Maintenant, à l’aube du premier jour de travail, Jim ressemblait davantage à une plante qui aurait poussé dans le jardin qu’à un homme venu pour superviser, ou faire mine de superviser, le travail qui s’y ferait. Son visage, toujours dehors par tous les temps, avait pris la couleur d’un derrière de crapaud. Les poils lui jaillissaient du nez et des oreilles comme de la mousse sur une vieille pierre. Il était vraiment vieux, désormais, et son travail consistait à donner des directives à son fils et son neveu, qui, de leur côté, se contentaient de les ignorer. Je leur serrai la main à eux aussi.

« Qu’est-ce que j’ai entendu dire, demanda Jim soupçonneux, vous aussi vous allez creuser ?

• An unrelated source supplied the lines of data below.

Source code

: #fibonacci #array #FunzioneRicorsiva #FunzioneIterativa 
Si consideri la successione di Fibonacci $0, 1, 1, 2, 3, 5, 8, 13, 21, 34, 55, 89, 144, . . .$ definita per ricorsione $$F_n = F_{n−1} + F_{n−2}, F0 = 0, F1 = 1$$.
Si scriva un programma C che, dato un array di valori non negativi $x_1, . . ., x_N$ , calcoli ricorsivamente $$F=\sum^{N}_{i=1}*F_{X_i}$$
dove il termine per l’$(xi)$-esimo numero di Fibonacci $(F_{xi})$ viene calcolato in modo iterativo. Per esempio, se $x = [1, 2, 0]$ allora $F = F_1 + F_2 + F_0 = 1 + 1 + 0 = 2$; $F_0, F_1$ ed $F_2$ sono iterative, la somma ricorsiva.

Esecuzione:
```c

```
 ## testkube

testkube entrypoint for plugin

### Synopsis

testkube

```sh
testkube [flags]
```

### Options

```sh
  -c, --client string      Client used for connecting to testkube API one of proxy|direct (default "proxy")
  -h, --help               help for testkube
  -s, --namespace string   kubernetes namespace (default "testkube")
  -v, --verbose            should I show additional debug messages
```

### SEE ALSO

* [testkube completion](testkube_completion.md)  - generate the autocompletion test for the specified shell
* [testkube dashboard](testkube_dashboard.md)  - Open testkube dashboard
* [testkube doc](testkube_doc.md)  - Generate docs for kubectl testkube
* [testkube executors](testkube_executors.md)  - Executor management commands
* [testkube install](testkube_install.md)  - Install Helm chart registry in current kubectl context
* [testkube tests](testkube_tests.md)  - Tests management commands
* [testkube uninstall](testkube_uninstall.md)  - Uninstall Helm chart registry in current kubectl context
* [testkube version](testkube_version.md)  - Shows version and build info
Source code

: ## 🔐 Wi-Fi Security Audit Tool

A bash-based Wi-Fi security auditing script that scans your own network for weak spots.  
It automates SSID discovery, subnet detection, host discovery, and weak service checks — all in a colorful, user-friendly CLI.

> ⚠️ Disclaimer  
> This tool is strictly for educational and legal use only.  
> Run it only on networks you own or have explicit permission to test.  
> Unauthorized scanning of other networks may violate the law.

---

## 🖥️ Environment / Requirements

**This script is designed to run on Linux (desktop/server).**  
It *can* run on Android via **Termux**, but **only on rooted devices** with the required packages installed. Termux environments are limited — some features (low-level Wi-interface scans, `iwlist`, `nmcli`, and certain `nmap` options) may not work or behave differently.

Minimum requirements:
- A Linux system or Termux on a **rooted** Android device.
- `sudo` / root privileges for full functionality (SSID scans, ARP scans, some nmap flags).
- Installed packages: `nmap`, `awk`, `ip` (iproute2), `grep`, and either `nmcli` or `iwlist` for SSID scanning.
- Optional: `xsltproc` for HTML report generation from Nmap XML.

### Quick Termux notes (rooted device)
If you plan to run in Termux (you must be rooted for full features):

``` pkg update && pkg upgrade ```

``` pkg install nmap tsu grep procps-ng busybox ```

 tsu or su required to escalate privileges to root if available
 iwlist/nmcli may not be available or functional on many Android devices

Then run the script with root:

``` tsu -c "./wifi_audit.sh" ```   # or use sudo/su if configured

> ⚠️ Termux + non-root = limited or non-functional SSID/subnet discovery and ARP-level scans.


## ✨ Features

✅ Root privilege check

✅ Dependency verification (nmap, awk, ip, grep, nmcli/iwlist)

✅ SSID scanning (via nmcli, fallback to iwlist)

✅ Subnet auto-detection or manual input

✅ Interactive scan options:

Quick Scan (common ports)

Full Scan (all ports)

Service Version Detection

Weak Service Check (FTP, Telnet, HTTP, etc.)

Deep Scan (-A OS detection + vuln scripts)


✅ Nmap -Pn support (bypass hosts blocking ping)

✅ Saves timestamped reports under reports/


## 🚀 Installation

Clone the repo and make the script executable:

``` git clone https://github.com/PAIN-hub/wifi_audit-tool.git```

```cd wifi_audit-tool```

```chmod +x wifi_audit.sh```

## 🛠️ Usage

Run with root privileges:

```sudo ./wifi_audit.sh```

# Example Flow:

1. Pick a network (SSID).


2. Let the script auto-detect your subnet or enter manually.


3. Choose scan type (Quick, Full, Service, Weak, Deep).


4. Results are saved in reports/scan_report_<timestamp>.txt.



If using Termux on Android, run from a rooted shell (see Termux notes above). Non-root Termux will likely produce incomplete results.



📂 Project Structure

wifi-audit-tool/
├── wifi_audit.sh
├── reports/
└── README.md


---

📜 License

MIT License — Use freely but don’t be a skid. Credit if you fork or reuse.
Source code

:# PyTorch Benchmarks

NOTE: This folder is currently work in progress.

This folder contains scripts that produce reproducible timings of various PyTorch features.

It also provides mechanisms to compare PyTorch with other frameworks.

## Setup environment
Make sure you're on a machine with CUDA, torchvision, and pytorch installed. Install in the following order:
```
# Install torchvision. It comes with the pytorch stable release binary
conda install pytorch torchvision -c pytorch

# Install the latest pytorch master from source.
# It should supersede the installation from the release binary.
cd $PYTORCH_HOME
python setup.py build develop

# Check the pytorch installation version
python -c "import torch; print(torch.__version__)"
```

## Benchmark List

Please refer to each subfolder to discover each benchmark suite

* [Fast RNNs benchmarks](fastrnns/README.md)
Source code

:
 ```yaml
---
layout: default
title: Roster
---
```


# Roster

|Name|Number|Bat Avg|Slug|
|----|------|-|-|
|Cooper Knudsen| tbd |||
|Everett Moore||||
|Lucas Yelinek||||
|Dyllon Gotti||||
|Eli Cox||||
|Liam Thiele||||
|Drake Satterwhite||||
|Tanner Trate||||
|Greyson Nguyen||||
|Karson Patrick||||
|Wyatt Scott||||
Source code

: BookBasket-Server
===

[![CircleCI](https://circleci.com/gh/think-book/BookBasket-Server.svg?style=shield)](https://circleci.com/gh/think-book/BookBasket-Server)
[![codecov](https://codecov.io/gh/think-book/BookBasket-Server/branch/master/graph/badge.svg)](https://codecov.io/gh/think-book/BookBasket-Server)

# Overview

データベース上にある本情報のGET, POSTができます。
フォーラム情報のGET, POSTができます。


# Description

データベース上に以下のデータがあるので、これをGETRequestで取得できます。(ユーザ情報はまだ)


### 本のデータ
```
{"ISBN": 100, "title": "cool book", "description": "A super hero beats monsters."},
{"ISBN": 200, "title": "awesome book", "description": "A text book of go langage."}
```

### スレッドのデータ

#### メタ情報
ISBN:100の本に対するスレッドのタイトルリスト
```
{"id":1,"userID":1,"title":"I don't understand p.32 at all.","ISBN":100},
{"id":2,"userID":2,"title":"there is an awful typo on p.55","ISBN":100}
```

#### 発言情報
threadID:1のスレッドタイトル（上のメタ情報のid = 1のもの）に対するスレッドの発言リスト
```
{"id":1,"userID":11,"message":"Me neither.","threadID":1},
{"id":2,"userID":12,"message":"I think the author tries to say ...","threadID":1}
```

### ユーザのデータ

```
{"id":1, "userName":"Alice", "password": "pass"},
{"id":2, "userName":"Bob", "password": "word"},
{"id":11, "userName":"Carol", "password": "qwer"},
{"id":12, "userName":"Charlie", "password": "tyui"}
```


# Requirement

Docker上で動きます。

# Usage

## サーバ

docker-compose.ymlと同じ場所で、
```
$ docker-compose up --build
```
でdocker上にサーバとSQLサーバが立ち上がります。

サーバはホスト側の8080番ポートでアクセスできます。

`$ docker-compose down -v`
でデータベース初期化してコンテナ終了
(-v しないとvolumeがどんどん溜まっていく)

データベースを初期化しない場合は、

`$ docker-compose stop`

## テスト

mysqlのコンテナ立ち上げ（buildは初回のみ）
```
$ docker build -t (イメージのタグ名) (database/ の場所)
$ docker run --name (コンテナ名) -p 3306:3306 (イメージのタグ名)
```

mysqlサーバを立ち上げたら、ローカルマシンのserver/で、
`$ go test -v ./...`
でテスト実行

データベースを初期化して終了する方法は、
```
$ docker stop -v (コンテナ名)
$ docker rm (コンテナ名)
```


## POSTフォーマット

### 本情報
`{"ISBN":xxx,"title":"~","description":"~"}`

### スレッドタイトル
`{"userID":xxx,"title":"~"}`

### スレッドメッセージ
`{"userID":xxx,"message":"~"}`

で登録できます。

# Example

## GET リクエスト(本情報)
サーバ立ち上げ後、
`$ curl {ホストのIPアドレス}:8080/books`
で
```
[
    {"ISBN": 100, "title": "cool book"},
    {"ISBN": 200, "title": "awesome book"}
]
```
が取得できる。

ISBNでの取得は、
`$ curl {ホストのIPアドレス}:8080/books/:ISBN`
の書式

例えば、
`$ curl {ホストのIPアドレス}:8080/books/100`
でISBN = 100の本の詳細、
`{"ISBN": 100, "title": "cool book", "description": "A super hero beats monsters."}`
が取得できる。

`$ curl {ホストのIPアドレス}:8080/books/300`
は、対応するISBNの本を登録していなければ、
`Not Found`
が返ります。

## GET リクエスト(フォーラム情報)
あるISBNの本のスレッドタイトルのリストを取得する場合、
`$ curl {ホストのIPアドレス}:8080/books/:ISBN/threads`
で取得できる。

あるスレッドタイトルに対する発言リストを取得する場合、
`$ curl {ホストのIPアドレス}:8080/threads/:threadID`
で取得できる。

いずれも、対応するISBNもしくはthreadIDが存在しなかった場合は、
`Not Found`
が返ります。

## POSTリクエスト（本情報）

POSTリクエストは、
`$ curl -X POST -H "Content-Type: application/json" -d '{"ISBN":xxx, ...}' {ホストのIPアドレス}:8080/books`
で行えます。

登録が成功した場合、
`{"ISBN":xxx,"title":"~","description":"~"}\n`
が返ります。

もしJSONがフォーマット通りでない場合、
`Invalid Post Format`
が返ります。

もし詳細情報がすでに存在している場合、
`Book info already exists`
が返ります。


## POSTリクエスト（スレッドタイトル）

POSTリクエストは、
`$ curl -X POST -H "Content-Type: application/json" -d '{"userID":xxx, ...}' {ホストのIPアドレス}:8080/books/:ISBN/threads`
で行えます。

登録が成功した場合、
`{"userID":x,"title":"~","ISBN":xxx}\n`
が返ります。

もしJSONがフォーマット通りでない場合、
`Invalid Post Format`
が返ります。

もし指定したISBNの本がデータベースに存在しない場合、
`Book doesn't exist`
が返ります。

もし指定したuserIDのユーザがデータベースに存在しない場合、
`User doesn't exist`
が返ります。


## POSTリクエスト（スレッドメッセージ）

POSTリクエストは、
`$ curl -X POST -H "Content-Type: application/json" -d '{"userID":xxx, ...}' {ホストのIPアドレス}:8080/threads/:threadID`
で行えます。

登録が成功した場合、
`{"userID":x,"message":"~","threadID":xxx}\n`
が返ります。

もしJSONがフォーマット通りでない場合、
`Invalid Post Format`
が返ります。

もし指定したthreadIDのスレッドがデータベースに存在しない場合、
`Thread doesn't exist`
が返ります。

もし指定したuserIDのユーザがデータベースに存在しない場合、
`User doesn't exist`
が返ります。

— Rien qu’une pelletée. J’ai juste dit que j’aimerais creuser la première pelletée, si ça ne vous ennuie pas. C’est important pour moi. »

Je suis architecte depuis maintenant quinze ans, et chaque fois que je travaille sur un chantier, je me suis fixé une règle, c’est une superstition : je veux être là quand le premier coup de pelle est donné. C’est un moment de plaisir purement sensuel, et je regrette parfois de ne pouvoir le faire de mes propres mains. Après avoir passé des mois, parfois même des années, à tracer des plans, à établir des cahiers des charges, à soumettre des projets, à apaiser le client et à négocier avec les fonctionnaires du département d’urbanisme, après tous les compromis et les discussions sur le papier, je suis heureuse de sortir et de me rappeler qu’il s’agit de terre, de briques et de tuyauteries qui devront tenir bon par grand froid.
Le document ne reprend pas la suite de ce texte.